Home CATATAN KAKI Politik dalam Persepsi Doflamingo

Politik dalam Persepsi Doflamingo

by lpm_arena
Print Friendly, PDF & Email

Oleh: Ahonk Bae*

Serial kartun atau anime mungkin begitu konyol jika disandingkan dalam meja diskusi atau sebagai obrolan ringan saat berjumpa dengan para kamerad. Apalagi kartun yang dilihat secara take for granted. Namun, bagi penggemar anime One Piece buah karya Eiichiro Oda, sudah barang tentu begitu akrab ketika mendengar nama Donquixote Doflamingo atau mafhum dengan julukan Joker (selanjutnya ditulis Joker), yang dimulai pada episode 629 dalam seri visualnya.

Ia bertengger pada tahta kekuasaannya di Dressrosa, sebuah kerajaan yang berafiliasi dengan Pemerintah Dunia. Mengapa? Tentu karena ia menjabat seorang shichibukai (raja lautan), serta pemakan buah iblis Ito Ito no Mi yang merupakan tipe Paramecia. Ditambah dengan gestur yang membuat penonton sedikit kesal, apalagi dengan intonasi retorikanya. Begitu sekiranya sosok Joker dielaborasikan secara sederhana dari buah karya Oda tersebut. Sebelum kita lebih jauh menganalisis sosoknya (Joker) sebagai seorang politisi licik nan militan yang dengan ambisinya hendak menguasai dunia. Terlebih dahulu kita lihat betapa cerdiknya ia ketika memainkan peranannya di Dressrosa.

Betapapun ia adalah sosok ulung dalam merekayasa sebuah kasus atau bahkan tragedi, seperti awal karirnya ketika ia membumihanguskan Dressrosa hanya dalam satu malam.
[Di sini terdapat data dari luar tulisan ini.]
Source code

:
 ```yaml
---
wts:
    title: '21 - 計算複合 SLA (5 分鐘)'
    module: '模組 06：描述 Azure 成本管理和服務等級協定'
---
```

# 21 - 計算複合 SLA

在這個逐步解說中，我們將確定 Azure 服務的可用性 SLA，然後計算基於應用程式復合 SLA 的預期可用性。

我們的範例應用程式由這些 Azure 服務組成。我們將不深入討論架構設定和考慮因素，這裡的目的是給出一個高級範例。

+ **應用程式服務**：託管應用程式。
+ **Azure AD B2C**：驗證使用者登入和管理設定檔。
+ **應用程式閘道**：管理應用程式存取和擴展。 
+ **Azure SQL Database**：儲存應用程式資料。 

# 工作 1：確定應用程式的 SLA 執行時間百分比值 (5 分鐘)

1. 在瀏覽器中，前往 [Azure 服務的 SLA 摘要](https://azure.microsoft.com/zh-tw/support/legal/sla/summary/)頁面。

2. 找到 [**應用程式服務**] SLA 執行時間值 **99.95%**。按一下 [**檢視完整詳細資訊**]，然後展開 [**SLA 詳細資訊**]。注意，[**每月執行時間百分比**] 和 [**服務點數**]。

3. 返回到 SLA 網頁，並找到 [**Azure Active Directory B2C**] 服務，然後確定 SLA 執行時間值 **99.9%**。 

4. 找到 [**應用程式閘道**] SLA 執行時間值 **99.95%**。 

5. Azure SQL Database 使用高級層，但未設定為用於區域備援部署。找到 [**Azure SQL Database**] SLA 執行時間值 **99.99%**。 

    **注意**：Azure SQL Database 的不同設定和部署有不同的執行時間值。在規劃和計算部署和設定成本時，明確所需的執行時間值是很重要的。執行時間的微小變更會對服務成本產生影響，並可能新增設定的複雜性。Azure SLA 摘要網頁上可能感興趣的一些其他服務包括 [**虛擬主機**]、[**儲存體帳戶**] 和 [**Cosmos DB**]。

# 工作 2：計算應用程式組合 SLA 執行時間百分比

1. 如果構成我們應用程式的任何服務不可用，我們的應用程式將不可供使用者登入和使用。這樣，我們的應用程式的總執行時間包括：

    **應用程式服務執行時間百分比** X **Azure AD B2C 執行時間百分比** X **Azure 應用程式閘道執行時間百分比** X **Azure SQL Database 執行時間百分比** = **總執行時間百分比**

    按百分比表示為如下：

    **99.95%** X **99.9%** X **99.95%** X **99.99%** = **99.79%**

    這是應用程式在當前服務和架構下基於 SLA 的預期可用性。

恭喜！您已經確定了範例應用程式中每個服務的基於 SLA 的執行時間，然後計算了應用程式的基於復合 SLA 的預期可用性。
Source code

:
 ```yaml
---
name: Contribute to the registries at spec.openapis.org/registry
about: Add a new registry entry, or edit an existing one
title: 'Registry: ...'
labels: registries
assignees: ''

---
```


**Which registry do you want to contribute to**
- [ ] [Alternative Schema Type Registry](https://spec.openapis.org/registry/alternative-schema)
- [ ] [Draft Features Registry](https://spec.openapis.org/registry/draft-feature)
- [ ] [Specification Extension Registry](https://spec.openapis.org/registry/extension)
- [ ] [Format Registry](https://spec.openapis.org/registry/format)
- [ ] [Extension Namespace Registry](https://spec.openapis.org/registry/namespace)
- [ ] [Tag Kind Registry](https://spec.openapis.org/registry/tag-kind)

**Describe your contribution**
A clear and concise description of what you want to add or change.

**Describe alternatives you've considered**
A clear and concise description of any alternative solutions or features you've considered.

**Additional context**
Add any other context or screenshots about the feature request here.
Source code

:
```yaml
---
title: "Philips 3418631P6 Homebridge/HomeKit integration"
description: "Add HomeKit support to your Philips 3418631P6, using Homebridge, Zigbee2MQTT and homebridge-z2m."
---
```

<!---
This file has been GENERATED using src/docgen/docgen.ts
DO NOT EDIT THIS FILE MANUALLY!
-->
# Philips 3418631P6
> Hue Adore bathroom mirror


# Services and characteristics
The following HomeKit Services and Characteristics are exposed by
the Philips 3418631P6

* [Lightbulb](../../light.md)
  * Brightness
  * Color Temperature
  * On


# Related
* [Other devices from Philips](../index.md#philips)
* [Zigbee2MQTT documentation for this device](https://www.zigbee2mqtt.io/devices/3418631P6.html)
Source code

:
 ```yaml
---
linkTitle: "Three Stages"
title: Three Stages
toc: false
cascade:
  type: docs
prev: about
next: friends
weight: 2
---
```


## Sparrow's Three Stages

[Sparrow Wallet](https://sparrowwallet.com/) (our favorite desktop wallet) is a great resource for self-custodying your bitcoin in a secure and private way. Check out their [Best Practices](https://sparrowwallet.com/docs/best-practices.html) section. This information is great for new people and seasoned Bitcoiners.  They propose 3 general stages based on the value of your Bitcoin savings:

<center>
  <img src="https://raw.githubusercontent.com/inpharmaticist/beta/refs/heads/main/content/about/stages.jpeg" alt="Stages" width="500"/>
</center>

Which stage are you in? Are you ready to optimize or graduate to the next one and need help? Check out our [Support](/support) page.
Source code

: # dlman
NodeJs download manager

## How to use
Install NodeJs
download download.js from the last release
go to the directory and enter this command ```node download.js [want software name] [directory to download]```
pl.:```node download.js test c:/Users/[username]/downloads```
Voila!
Namun, tidak diketahui oleh orang banyak siapa dalang sebenarnya selain raja.

Pada saat itu, kerajaan berada di pundak raja bernama Riku Dold II. Seperti yang ditulis Aristoteles, di sini perubahan-perubahan disebabkan sebagian oleh perlakuan yang tidak adil terhadap massa, dan sebagian lagi karena pertikaian faksional di kalangan kelas yang sedang memerintah.

Pertikaian tersebut dapat muncul jika: (1) Suatu divisi dari kelas itu mulai memainkan peran penghasut, (2) Sebagian dari anggotanya menjadi melarat dan berbalik menjadi revolusioner, (3) Suatu lingkaran inti dibentuk di dalam badan yang sedang memerintah.[i] Sehingga pada  saat yang bersamaan Donquixote Family muncul dan menumpas infantri dan kavaleri milik raja Riku, serta membantai rakyat yang tak berdosa sekalipun.

Pada ahirnya, Donquixote family mendeklarasikan diri sebagai pemimpin Dressrosa yang juga diamini oleh rakyatnya yang sedang terdesak oleh ‘permainan’ awal Joker. Kemudian secara konstitusional Joker membentuk suatu pemerintahan yang berhaluan oligarki dengan pola kerajaan, dengan menempatkan Donquixote family pada pos-pos vital suatu pemerintahan. Dia menerapkan pola unselfish begitu lekat dalam keluarga ini. Selain untuk ‘memuluskan’ perdagangan senjata dan buah iblis, belum lagi perdagangan budak di Sabaody. Dengan relasi bisnis gelapnya dengan seorang Yonkou (kaisar) bernama Kaido, yang memiliki teritori berbeda dalam kekuasaan bisnisnya.

Memperlakukan Rakyat

Dalam memperlakukan rakyat Dressrosa, Joker mempekerjakan sebagian besar rakyatnya yang telah di ubah menjadi boneka oleh Sugar. Sebab secara individu atau komunal rakyat tersebut menentang, karena di setiap sudut Dressrosa telah terpasang spioase berupa Denden Mushi Virtual (sekarang CCTV) juga Condottieri[ii] untuk mengawasi tindak-tanduk rakyatnya seperti kata N. Machiavelli: Penguasa harus mengawasi rakyatnya dengan sangat ketat sehingga dia (penguasa) dapat mendeteksi dan mengeliminasi segala macam plot atau intrik yang menentang rezimnya.[iii]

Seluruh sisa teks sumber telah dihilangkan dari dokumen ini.